Theoretical and implementation details of an orthotropic plasticity model are presented. The model is comprised of three sub-models dealing with elastic and inelastic deformations, damage, and failure. The input to the three sub-models involves tabulated data that can be obtained from laboratory and/or virtual testing. In this article, the focus is on the development of the failure sub-model and its links to the other components. Details of how the user-selected failure criterion is used, and what steps are implemented post-failure are presented. The well-known Puck failure criterion is used in the numerical examples. Three validation tests are used to illustrate the strengths and weaknesses of the failure sub-model—10°, 15°, and 30° off-axis tests, a stacked-ply test carried out at room temperature under quasi-static loading, and finally, a high-speed impact test.
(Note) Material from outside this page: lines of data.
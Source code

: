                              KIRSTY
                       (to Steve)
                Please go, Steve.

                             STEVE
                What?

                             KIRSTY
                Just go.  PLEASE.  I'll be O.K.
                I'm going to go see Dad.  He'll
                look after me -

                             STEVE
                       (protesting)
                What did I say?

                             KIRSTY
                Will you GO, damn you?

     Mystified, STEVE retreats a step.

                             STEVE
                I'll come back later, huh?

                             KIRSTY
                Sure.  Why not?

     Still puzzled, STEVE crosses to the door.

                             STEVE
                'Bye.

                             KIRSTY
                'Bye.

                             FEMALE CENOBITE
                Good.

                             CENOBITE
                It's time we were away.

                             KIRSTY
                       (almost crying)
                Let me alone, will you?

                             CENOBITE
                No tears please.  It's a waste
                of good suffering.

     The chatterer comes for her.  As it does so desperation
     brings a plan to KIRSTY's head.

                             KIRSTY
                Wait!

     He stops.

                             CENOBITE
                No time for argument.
Results indicate that while the deformation and damage sub-models give reasonably accurate results, the failure predictions are a huge challenge especially for high-speed impact tests.

中文翻译：

---

在正交各向异性塑性材料模型中实现变形、损坏和失效

介绍了正交各向异性塑性模型的理论和实现细节。该模型由处理弹性和非弹性变形、损坏和失效的三个子模型组成。三个子模型的输入涉及可以从实验室和/或虚拟测试中获得的表格数据。在本文中，重点是故障子模型的开发及其与其他组件的链接。介绍了如何使用用户选择的故障标准以及故障后实施哪些步骤的详细信息。在数值示例中使用了众所周知的 Puck 失效准则。三个验证测试用于说明失效子模型的优缺点——10°、15°和30°离轴测试，在准静态加载下在室温下进行的堆叠层测试，最后, 高速冲击试验。结果表明，虽然变形和损伤子模型给出了相当准确的结果，但失效预测是一个巨大的挑战，尤其是对于高速冲击试验。